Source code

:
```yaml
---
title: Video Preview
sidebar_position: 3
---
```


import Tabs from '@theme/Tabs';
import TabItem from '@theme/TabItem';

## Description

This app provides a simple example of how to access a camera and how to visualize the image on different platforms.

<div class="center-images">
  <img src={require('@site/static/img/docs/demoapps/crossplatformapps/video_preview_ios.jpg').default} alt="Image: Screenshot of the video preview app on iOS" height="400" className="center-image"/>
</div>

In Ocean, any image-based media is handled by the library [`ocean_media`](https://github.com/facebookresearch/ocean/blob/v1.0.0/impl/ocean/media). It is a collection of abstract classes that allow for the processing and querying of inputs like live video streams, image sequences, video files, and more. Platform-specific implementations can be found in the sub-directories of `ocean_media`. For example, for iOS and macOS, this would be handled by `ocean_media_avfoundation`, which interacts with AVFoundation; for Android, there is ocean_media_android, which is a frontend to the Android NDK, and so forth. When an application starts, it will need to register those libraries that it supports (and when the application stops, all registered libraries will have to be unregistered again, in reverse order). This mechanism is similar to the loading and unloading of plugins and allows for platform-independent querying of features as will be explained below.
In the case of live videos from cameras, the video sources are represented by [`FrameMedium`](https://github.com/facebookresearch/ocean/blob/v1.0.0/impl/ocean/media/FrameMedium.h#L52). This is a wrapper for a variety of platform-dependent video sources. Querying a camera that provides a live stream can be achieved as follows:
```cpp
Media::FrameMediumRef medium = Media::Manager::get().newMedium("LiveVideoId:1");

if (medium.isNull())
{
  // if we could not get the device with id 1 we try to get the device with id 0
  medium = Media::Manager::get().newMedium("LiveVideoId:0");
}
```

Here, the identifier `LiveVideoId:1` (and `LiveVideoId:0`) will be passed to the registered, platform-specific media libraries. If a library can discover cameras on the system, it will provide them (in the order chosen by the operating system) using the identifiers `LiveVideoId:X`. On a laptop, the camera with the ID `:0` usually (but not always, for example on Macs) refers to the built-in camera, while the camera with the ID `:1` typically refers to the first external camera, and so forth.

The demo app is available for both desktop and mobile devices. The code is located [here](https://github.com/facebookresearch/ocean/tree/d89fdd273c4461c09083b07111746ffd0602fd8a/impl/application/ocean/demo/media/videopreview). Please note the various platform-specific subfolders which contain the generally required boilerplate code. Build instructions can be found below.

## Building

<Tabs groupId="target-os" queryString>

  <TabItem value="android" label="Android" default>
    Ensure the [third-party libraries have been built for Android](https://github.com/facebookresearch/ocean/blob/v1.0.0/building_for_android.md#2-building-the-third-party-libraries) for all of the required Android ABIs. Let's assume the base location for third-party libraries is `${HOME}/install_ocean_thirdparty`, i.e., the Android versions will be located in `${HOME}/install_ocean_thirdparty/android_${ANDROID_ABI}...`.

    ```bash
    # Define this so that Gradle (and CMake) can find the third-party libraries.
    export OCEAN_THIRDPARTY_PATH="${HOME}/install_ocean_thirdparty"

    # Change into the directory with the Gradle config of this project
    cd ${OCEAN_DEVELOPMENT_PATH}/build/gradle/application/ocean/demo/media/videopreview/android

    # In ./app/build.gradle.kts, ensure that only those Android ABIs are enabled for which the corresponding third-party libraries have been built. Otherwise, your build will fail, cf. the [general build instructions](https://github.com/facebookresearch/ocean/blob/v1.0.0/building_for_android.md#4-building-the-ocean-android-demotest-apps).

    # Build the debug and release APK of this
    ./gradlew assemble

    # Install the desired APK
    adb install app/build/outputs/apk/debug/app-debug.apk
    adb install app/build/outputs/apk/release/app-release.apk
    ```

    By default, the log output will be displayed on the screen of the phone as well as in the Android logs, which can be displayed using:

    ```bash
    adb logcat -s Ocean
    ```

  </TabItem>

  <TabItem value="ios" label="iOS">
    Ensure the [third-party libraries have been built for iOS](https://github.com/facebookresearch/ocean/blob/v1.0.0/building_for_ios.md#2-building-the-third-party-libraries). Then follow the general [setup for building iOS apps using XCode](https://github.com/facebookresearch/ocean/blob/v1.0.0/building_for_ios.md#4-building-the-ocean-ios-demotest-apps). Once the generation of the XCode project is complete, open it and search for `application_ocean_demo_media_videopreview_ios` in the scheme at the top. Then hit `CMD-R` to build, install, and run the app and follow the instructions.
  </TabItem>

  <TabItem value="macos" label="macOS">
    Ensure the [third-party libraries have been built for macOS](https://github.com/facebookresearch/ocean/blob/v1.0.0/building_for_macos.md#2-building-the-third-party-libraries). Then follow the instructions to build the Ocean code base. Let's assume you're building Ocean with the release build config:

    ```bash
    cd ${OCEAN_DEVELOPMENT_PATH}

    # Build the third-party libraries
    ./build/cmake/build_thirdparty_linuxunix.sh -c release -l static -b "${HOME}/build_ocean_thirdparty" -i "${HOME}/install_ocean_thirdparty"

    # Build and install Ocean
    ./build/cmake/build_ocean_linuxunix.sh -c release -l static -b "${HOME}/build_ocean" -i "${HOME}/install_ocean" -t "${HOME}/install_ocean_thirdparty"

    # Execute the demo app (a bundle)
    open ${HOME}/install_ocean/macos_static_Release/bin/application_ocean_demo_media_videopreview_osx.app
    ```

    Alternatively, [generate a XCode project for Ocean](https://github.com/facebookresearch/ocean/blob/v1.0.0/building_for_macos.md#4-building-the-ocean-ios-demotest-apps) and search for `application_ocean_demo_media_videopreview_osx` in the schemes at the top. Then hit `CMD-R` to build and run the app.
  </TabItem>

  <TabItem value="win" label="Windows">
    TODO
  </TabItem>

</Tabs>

###

- **Requirement**: Word for word, write out each of the records shown above.

- **Reply**:
Source code

:
```yaml
---
title: Video Preview
sidebar_position: 3
---
```


import Tabs from '@theme/Tabs';
import TabItem from '@theme/TabItem';

## Description

This app provides a simple example of how to access a camera and how to visualize the image on different platforms.

<div class="center-images">
  <img src={require('@site/static/img/docs/demoapps/crossplatformapps/video_preview_ios.jpg').default} alt="Image: Screenshot of the video preview app on iOS" height="400" className="center-image"/>
</div>

In Ocean, any image-based media is handled by the library [`ocean_media`](https://github.com/facebookresearch/ocean/blob/v1.0.0/impl/ocean/media). It is a collection of abstract classes that allow for the processing and querying of inputs like live video streams, image sequences, video files, and more. Platform-specific implementations can be found in the sub-directories of `ocean_media`. For example, for iOS and macOS, this would be handled by `ocean_media_avfoundation`, which interacts with AVFoundation; for Android, there is ocean_media_android, which is a frontend to the Android NDK, and so forth. When an application starts, it will need to register those libraries that it supports (and when the application stops, all registered libraries will have to be unregistered again, in reverse order). This mechanism is similar to the loading and unloading of plugins and allows for platform-independent querying of features as will be explained below.
In the case of live videos from cameras, the video sources are represented by [`FrameMedium`](https://github.com/facebookresearch/ocean/blob/v1.0.0/impl/ocean/media/FrameMedium.h#L52). This is a wrapper for a variety of platform-dependent video sources. Querying a camera that provides a live stream can be achieved as follows:
```cpp
Media::FrameMediumRef medium = Media::Manager::get().newMedium("LiveVideoId:1");

if (medium.isNull())
{
  // if we could not get the device with id 1 we try to get the device with id 0
  medium = Media::Manager::get().newMedium("LiveVideoId:0");
}
```

Here, the identifier `LiveVideoId:1` (and `LiveVideoId:0`) will be passed to the registered, platform-specific media libraries. If a library can discover cameras on the system, it will provide them (in the order chosen by the operating system) using the identifiers `LiveVideoId:X`. On a laptop, the camera with the ID `:0` usually (but not always, for example on Macs) refers to the built-in camera, while the camera with the ID `:1` typically refers to the first external camera, and so forth.

The demo app is available for both desktop and mobile devices. The code is located [here](https://github.com/facebookresearch/ocean/tree/d89fdd273c4461c09083b07111746ffd0602fd8a/impl/application/ocean/demo/media/videopreview). Please note the various platform-specific subfolders which contain the generally required boilerplate code. Build instructions can be found below.

## Building

<Tabs groupId="target-os" queryString>

  <TabItem value="android" label="Android" default>
    Ensure the [third-party libraries have been built for Android](https://github.com/facebookresearch/ocean/blob/v1.0.0/building_for_android.md#2-building-the-third-party-libraries) for all of the required Android ABIs. Let's assume the base location for third-party libraries is `${HOME}/install_ocean_thirdparty`, i.e., the Android versions will be located in `${HOME}/install_ocean_thirdparty/android_${ANDROID_ABI}...`.

    ```bash
    # Define this so that Gradle (and CMake) can find the third-party libraries.
    export OCEAN_THIRDPARTY_PATH="${HOME}/install_ocean_thirdparty"

    # Change into the directory with the Gradle config of this project
    cd ${OCEAN_DEVELOPMENT_PATH}/build/gradle/application/ocean/demo/media/videopreview/android

    # In ./app/build.gradle.kts, ensure that only those Android ABIs are enabled for which the corresponding third-party libraries have been built. Otherwise, your build will fail, cf. the [general build instructions](https://github.com/facebookresearch/ocean/blob/v1.0.0/building_for_android.md#4-building-the-ocean-android-demotest-apps).

    # Build the debug and release APK of this
    ./gradlew assemble

    # Install the desired APK
    adb install app/build/outputs/apk/debug/app-debug.apk
    adb install app/build/outputs/apk/release/app-release.apk
    ```

    By default, the log output will be displayed on the screen of the phone as well as in the Android logs, which can be displayed using:

    ```bash
    adb logcat -s Ocean
    ```

  </TabItem>

  <TabItem value="ios" label="iOS">
    Ensure the [third-party libraries have been built for iOS](https://github.com/facebookresearch/ocean/blob/v1.0.0/building_for_ios.md#2-building-the-third-party-libraries). Then follow the general [setup for building iOS apps using XCode](https://github.com/facebookresearch/ocean/blob/v1.0.0/building_for_ios.md#4-building-the-ocean-ios-demotest-apps). Once the generation of the XCode project is complete, open it and search for `application_ocean_demo_media_videopreview_ios` in the scheme at the top. Then hit `CMD-R` to build, install, and run the app and follow the instructions.
  </TabItem>

  <TabItem value="macos" label="macOS">
    Ensure the [third-party libraries have been built for macOS](https://github.com/facebookresearch/ocean/blob/v1.0.0/building_for_macos.md#2-building-the-third-party-libraries). Then follow the instructions to build the Ocean code base. Let's assume you're building Ocean with the release build config:

    ```bash
    cd ${OCEAN_DEVELOPMENT_PATH}

    # Build the third-party libraries
    ./build/cmake/build_thirdparty_linuxunix.sh -c release -l static -b "${HOME}/build_ocean_thirdparty" -i "${HOME}/install_ocean_thirdparty"

    # Build and install Ocean
    ./build/cmake/build_ocean_linuxunix.sh -c release -l static -b "${HOME}/build_ocean" -i "${HOME}/install_ocean" -t "${HOME}/install_ocean_thirdparty"

    # Execute the demo app (a bundle)
    open ${HOME}/install_ocean/macos_static_Release/bin/application_ocean_demo_media_videopreview_osx.app
    ```

    Alternatively, [generate a XCode project for Ocean](https://github.com/facebookresearch/ocean/blob/v1.0.0/building_for_macos.md#4-building-the-ocean-ios-demotest-apps) and search for `application_ocean_demo_media_videopreview_osx` in the schemes at the top. Then hit `CMD-R` to build and run the app.
  </TabItem>

  <TabItem value="win" label="Windows">
    TODO
  </TabItem>

</Tabs>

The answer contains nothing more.